__DATASET EXCERPTS__.

○ ○ ○ ○ ○ ○ ○

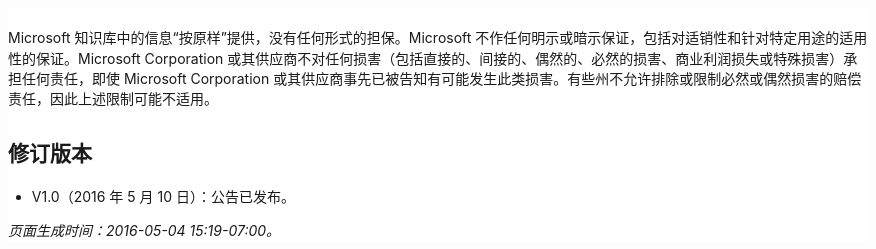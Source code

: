 <span id="sectionToggle5"></span>  
Microsoft 知识库中的信息“按原样”提供，没有任何形式的担保。Microsoft 不作任何明示或暗示保证，包括对适销性和针对特定用途的适用性的保证。Microsoft Corporation 或其供应商不对任何损害（包括直接的、间接的、偶然的、必然的损害、商业利润损失或特殊损害）承担任何责任，即使 Microsoft Corporation 或其供应商事先已被告知有可能发生此类损害。有些州不允许排除或限制必然或偶然损害的赔偿责任，因此上述限制可能不适用。
  
修订版本  
--------
  
<span id="sectionToggle6"></span>  
-   V1.0（2016 年 5 月 10 日）：公告已发布。
  
*页面生成时间：2016-05-04 15:19-07:00。*
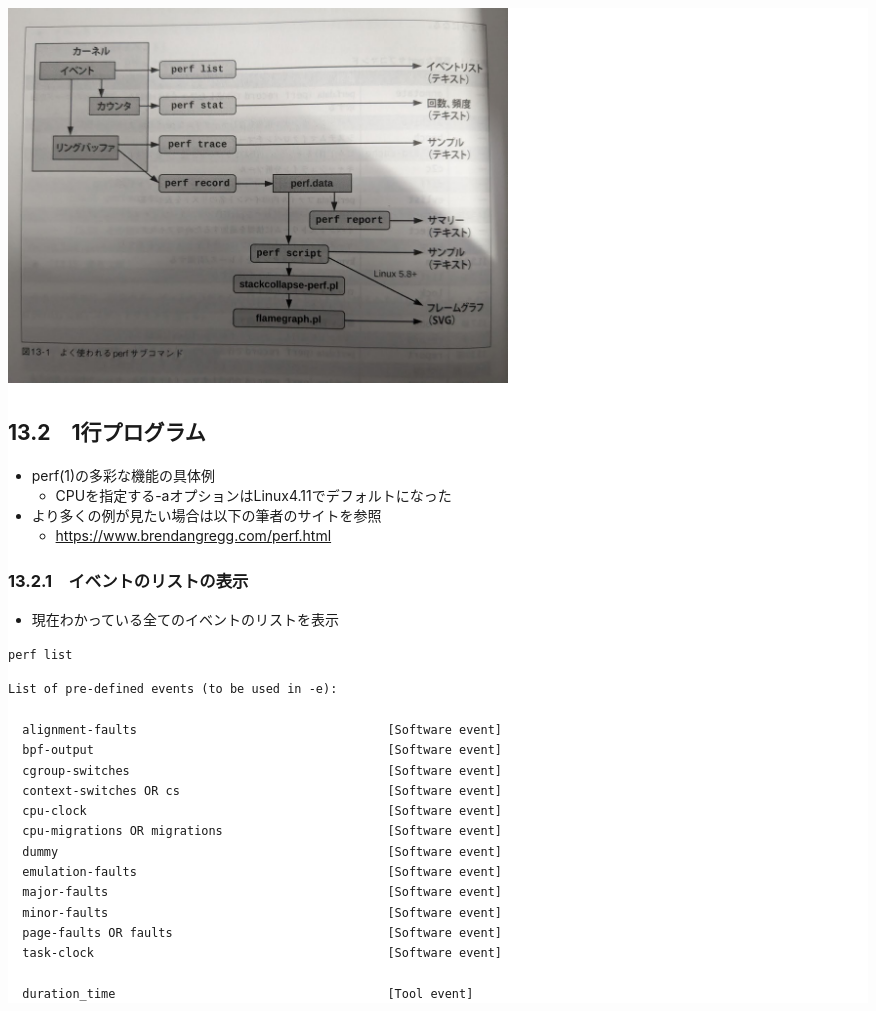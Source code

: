 <img src="image/fig13-1.png" width="500px">


## 13.2　1行プログラム	
- perf(1)の多彩な機能の具体例
  - CPUを指定する-aオプションはLinux4.11でデフォルトになった
- より多くの例が見たい場合は以下の筆者のサイトを参照
  - https://www.brendangregg.com/perf.html

### 13.2.1　イベントのリストの表示
- 現在わかっている全てのイベントのリストを表示
```bash
perf list
```
```
List of pre-defined events (to be used in -e):

  alignment-faults                                   [Software event]
  bpf-output                                         [Software event]
  cgroup-switches                                    [Software event]
  context-switches OR cs                             [Software event]
  cpu-clock                                          [Software event]
  cpu-migrations OR migrations                       [Software event]
  dummy                                              [Software event]
  emulation-faults                                   [Software event]
  major-faults                                       [Software event]
  minor-faults                                       [Software event]
  page-faults OR faults                              [Software event]
  task-clock                                         [Software event]

  duration_time                                      [Tool event]
```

○ ○ ○ ○ ○ ○ ○

__WORK INSTRUCTION__.
In repeating the lines above, keep the wording exact and leave every picture out.

__EXPECTED ANSWER__.
Source code

: <span id="sectionToggle5"></span>  
Microsoft 知识库中的信息“按原样”提供，没有任何形式的担保。Microsoft 不作任何明示或暗示保证，包括对适销性和针对特定用途的适用性的保证。Microsoft Corporation 或其供应商不对任何损害（包括直接的、间接的、偶然的、必然的损害、商业利润损失或特殊损害）承担任何责任，即使 Microsoft Corporation 或其供应商事先已被告知有可能发生此类损害。有些州不允许排除或限制必然或偶然损害的赔偿责任，因此上述限制可能不适用。
  
修订版本  
--------
  
<span id="sectionToggle6"></span>  
-   V1.0（2016 年 5 月 10 日）：公告已发布。
  
*页面生成时间：2016-05-04 15:19-07:00。*
Source code

: <img src="image/fig13-1.png" width="500px">


## 13.2　1行プログラム	
- perf(1)の多彩な機能の具体例
  - CPUを指定する-aオプションはLinux4.11でデフォルトになった
- より多くの例が見たい場合は以下の筆者のサイトを参照
  - https://www.brendangregg.com/perf.html

### 13.2.1　イベントのリストの表示
- 現在わかっている全てのイベントのリストを表示
```bash
perf list
```
```
List of pre-defined events (to be used in -e):

  alignment-faults                                   [Software event]
  bpf-output                                         [Software event]
  cgroup-switches                                    [Software event]
  context-switches OR cs                             [Software event]
  cpu-clock                                          [Software event]
  cpu-migrations OR migrations                       [Software event]
  dummy                                              [Software event]
  emulation-faults                                   [Software event]
  major-faults                                       [Software event]
  minor-faults                                       [Software event]
  page-faults OR faults                              [Software event]
  task-clock                                         [Software event]

  duration_time                                      [Tool event]
```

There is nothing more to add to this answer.